[Rendered images with source text]
——
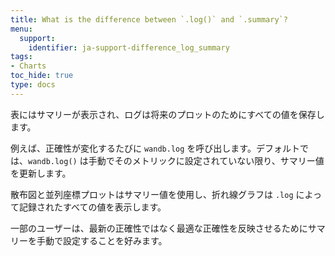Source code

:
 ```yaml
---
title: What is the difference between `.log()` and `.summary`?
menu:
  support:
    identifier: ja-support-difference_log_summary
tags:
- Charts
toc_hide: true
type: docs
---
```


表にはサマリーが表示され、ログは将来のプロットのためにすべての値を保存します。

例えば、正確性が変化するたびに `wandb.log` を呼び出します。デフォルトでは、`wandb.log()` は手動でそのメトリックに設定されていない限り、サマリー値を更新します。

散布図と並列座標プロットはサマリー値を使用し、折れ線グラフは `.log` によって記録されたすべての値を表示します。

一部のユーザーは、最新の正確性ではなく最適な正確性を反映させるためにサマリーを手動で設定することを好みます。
——
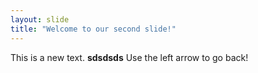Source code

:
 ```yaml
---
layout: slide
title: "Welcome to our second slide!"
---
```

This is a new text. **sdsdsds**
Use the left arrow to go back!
——
Some lines above may contain the string "title". State how many of them the records have, and nothing more.

2